So, the word on the street today is that the Dixie Chicks--the Grammy-sweeping trio lauded for their originality in both the country and bluegrass worlds--will be releasing new music this year.
There's just one catch: One of the Chicks won't be participating. And, you can probably guess which one.
Sisters Martie Maguire and Emily Robison are working on a project together sans lead singer Natalie Maines, according to CMT. The album reportedly will released on Columbia Records, which is the Chicks' label.
CMT also reports that Lloyd Maines, Natalie's father, is saying that the trio as a whole "is definitely still an entity."
This news, of course, is pretty fascinating, given the most recent history of the Dixie Chicks. We all know the tale: Natalie Maines makes disparaging remark about then-President G.W. Bush; the country world reacts negatively (to say the least). The group becomes an unwitting symbol/talkpoint in politically divided times.
Maines gives a forced apology (which she later retracted) but then the Chicks write an album about not really being sorry. Which wins Grammy after Grammy, completely knocking out that years' formidable competition ranging from Justin Timberlake to James Blunt to Rascal Flatts. Maines singsongs "ha-ha!" while accepting awards.
Moreover, the band--whether willingly or by circumstance--ended up distancing itself from the country music world, going so far as to publicly note they'd rather not be lumped in with the Reba McEntire and Toby Keith fans. (Note: Okay, we all know Toby can be a bit of a firebrand--but what did poor Reba do?!)
We all know how it went.
And so it went. Since then, the Chicks have laid fairly low, concentrating on family life (all three have young children). News of activity from the group, if only from two members, is quite big indeed.
In fact, quite bigger for the omission of Maines. Discussion has gone back and forth amongst fans and those in the thick of Nashville gossip about what exactly was Maguire and Robison's opinion of the Bush controversy (both sisters publicly stood by Maines's remarks and the resultant fallout).

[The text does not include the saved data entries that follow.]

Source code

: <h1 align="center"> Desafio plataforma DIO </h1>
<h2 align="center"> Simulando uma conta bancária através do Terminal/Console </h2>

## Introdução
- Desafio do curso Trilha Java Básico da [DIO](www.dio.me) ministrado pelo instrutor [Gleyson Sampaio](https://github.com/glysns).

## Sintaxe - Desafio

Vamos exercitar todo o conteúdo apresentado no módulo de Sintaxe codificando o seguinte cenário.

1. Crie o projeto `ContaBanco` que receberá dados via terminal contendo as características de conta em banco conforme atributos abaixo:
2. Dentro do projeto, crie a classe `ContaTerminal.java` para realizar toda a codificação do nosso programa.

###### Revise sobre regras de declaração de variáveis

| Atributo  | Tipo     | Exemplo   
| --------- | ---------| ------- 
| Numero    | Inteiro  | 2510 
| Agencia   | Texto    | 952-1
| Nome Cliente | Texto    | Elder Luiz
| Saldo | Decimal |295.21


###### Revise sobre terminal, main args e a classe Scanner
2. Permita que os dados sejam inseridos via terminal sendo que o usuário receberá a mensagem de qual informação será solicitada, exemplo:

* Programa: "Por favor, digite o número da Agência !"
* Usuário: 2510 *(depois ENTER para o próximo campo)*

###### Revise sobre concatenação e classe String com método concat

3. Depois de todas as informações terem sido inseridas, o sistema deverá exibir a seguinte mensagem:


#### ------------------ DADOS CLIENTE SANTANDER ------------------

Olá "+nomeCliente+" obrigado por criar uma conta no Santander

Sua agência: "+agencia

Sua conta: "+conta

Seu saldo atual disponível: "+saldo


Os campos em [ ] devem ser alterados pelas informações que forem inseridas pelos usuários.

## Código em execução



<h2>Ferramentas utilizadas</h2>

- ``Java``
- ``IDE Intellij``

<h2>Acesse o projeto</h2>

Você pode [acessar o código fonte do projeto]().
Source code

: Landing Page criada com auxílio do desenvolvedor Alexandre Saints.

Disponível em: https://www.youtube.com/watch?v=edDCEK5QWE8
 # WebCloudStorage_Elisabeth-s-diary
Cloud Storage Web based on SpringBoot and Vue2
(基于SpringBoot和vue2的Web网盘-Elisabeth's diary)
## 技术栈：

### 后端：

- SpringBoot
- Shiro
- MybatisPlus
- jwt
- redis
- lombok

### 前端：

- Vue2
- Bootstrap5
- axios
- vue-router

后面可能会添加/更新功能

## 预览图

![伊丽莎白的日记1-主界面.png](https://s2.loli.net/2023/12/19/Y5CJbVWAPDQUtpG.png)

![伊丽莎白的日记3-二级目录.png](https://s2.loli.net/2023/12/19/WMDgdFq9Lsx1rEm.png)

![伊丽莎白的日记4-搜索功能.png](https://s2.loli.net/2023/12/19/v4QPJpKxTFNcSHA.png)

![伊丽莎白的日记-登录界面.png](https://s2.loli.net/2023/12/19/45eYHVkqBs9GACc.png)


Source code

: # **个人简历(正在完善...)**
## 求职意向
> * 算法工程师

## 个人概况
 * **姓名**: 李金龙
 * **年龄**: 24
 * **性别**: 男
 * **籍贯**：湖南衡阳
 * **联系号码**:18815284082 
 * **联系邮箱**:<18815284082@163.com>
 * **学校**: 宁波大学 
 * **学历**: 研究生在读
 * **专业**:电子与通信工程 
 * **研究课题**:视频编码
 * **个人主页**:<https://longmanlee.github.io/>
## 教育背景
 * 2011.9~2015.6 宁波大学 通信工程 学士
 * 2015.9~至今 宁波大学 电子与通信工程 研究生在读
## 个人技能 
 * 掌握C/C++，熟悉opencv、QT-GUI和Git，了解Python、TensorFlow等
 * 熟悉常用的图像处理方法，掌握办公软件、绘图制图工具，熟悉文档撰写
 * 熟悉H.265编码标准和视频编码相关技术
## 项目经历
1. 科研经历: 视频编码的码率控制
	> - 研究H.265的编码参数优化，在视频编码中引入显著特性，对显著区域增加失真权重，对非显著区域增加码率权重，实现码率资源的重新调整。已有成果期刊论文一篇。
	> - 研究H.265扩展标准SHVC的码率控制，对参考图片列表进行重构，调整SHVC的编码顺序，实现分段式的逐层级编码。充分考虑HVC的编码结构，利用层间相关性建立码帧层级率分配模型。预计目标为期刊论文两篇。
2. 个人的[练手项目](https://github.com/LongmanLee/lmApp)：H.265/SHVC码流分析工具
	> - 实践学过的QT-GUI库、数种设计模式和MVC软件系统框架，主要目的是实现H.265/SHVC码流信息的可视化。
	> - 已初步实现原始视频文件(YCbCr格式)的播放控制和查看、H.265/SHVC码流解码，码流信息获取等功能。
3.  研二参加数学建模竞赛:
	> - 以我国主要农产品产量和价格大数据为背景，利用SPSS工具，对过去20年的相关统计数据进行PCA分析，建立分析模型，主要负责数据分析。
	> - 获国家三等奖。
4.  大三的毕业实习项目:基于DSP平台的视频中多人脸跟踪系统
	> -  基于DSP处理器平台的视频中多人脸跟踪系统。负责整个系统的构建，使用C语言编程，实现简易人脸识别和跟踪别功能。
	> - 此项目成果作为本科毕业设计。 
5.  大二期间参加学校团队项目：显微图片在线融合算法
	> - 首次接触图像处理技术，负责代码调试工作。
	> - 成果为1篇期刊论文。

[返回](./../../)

Could the sisters be having a family collab just for the pure enjoyment of it? Or, is there a deeper meaning to the omission of their longtime pal and singer?
I, for one, am wondering if it's a bit of both. If, maybe, the two are preferring a lower-key re-emergence into the spotlight.
Back when Taking The Long Way came out, a Nashville buddy of mine mentioned, "It's such a great album, and a lot of us here just wish everyone would forget the bulls--t and enjoy the music." Which I think is a valid sentiment for many Chicks fans. It was a good album, with many personal facets and emotions ranging beyond the controversial obvious. (In fact, I felt "Not Ready To Make Nice" was one of the weaker songs in the tracklisting, overall.)
There will be no escaping the endless questioning about you-know-what-and-whatnot, but perhaps leaving out Maines--who has, undoubtedly, painted herself into the catalyst corner of this entire saga--is the easiest way to get back to the basics.
Then again--it could very well be Maines herself who wishes to remain out of the spotlight for a little bit longer. As the center of the storm, she's weathered the most criticism.
But, of course--I want to know what you think. Are you looking forward to the Chicks minus Maines? Or holding out for the trio's undiluted return? Let's hear your thoughts on the matter.